- [Saved data entries]

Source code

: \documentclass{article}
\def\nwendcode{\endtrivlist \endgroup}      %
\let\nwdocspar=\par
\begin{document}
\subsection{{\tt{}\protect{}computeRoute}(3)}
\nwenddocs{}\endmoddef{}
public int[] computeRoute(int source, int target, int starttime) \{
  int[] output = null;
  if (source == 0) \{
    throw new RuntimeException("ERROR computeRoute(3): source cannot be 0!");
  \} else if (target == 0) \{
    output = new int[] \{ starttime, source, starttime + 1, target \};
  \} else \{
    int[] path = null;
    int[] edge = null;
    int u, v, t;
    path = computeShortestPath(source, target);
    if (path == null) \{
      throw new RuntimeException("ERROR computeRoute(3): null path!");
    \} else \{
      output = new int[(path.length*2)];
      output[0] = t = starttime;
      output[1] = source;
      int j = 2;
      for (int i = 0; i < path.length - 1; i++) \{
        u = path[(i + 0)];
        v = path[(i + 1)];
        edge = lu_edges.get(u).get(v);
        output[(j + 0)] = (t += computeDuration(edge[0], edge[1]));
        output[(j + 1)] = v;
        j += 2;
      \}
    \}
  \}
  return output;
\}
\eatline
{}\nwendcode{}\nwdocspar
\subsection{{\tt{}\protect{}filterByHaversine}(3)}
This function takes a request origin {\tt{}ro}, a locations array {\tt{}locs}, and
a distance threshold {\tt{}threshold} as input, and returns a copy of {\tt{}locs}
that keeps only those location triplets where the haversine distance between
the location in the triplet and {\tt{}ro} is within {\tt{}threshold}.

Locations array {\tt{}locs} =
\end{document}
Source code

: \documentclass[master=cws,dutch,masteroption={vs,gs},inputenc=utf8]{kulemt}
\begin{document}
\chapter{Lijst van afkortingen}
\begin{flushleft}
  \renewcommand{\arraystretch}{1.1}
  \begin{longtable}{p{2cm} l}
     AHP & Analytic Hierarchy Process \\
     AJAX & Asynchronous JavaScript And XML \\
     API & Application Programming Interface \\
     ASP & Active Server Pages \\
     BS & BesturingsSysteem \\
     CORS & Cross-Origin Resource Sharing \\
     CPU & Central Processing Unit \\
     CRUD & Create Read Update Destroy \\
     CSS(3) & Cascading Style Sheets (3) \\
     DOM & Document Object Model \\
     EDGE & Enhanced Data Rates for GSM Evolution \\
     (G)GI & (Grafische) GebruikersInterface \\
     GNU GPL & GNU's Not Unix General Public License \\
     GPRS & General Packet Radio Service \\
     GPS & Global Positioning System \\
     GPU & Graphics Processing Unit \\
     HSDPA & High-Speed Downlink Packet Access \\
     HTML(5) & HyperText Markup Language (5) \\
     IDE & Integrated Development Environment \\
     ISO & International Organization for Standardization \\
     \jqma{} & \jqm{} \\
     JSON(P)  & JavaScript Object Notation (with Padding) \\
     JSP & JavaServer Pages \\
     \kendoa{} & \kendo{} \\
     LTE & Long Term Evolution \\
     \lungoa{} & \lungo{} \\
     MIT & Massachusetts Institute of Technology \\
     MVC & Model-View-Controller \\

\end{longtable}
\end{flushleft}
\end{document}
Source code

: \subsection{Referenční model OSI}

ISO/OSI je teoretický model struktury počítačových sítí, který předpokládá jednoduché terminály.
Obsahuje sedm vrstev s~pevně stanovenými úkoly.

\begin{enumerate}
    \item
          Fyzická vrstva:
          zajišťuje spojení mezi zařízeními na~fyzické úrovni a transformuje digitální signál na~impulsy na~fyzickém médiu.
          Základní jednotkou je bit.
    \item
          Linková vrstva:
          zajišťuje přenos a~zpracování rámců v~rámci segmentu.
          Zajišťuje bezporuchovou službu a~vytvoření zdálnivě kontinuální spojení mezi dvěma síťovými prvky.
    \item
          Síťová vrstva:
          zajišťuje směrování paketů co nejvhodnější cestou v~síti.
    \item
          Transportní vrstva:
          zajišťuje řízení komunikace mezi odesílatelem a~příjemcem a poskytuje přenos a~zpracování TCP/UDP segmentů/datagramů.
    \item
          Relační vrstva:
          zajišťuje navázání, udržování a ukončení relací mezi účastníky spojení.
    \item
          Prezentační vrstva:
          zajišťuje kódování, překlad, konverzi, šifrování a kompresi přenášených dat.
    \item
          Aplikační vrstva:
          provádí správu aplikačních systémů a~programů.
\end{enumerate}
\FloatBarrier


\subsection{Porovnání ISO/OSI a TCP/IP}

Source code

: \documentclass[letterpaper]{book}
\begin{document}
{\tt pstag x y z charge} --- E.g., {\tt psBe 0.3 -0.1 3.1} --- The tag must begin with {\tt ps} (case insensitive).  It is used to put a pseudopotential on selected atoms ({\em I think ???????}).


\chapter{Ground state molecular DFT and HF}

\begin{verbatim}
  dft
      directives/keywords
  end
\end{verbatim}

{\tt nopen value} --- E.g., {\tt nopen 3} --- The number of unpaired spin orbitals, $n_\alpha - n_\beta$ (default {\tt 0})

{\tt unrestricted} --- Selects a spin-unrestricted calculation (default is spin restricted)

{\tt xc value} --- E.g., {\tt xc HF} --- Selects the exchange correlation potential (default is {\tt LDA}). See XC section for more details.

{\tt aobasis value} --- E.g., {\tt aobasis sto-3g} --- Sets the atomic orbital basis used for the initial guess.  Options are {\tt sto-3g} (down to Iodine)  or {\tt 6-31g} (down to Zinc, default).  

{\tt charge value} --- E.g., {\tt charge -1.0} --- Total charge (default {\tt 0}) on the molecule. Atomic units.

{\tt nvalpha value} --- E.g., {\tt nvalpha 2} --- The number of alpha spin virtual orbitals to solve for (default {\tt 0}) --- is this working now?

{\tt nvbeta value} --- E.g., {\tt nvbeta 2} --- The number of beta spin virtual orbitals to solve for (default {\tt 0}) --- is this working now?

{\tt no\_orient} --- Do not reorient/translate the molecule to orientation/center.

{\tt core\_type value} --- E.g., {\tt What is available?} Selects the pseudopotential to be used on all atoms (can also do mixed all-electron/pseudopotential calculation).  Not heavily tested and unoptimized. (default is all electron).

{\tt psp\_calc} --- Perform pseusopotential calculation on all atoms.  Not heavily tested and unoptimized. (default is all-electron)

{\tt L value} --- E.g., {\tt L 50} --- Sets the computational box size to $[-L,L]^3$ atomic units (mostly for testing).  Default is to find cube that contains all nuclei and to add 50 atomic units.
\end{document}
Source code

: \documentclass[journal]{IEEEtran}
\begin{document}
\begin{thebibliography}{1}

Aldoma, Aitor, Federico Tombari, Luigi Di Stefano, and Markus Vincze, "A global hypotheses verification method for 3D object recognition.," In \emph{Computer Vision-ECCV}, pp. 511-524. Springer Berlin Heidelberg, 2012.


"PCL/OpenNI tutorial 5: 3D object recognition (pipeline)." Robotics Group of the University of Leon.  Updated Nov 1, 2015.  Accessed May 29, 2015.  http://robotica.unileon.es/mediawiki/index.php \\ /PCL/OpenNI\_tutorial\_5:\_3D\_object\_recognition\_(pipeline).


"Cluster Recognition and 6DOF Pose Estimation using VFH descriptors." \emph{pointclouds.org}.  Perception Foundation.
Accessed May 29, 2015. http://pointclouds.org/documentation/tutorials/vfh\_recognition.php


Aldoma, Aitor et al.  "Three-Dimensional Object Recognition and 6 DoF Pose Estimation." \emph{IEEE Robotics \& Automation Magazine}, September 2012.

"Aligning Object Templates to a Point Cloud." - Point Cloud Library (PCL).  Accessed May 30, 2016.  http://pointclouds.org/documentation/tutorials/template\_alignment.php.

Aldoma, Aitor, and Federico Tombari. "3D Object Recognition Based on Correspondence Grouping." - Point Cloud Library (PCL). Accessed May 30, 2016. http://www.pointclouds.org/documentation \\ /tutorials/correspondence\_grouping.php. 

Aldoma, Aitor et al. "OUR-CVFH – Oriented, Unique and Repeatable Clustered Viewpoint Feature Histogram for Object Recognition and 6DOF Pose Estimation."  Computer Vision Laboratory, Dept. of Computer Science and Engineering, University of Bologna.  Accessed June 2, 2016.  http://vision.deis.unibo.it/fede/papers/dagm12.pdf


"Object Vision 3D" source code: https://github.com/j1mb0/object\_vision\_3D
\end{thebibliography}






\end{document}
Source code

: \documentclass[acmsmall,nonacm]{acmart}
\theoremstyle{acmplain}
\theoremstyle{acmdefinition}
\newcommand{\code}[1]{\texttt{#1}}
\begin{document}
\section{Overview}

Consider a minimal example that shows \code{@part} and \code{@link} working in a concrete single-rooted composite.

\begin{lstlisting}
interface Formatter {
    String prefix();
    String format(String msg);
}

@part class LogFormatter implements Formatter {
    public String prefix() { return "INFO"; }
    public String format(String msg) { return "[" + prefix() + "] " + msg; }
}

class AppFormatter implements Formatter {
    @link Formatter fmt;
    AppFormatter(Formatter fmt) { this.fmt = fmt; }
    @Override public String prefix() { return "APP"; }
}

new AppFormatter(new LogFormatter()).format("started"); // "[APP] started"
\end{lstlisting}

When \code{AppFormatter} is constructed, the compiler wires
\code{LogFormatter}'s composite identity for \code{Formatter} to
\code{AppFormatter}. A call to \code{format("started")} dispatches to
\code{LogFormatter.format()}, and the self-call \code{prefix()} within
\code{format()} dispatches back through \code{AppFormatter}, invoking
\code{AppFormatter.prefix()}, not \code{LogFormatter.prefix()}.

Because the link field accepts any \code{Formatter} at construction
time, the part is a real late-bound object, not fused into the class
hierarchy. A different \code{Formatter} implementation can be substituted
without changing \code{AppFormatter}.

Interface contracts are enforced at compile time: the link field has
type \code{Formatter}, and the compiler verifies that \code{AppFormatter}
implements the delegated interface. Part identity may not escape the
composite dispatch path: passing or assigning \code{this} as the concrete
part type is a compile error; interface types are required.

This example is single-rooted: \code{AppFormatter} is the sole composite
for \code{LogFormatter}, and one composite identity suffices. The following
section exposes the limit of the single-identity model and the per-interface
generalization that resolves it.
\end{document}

- [Work to be completed] Bring together all lines of the entries above in which the string "Packet" occurs.

- [Reply]
     GPRS & General Packet Radio Service \\
     HSDPA & High-Speed Downlink Packet Access \\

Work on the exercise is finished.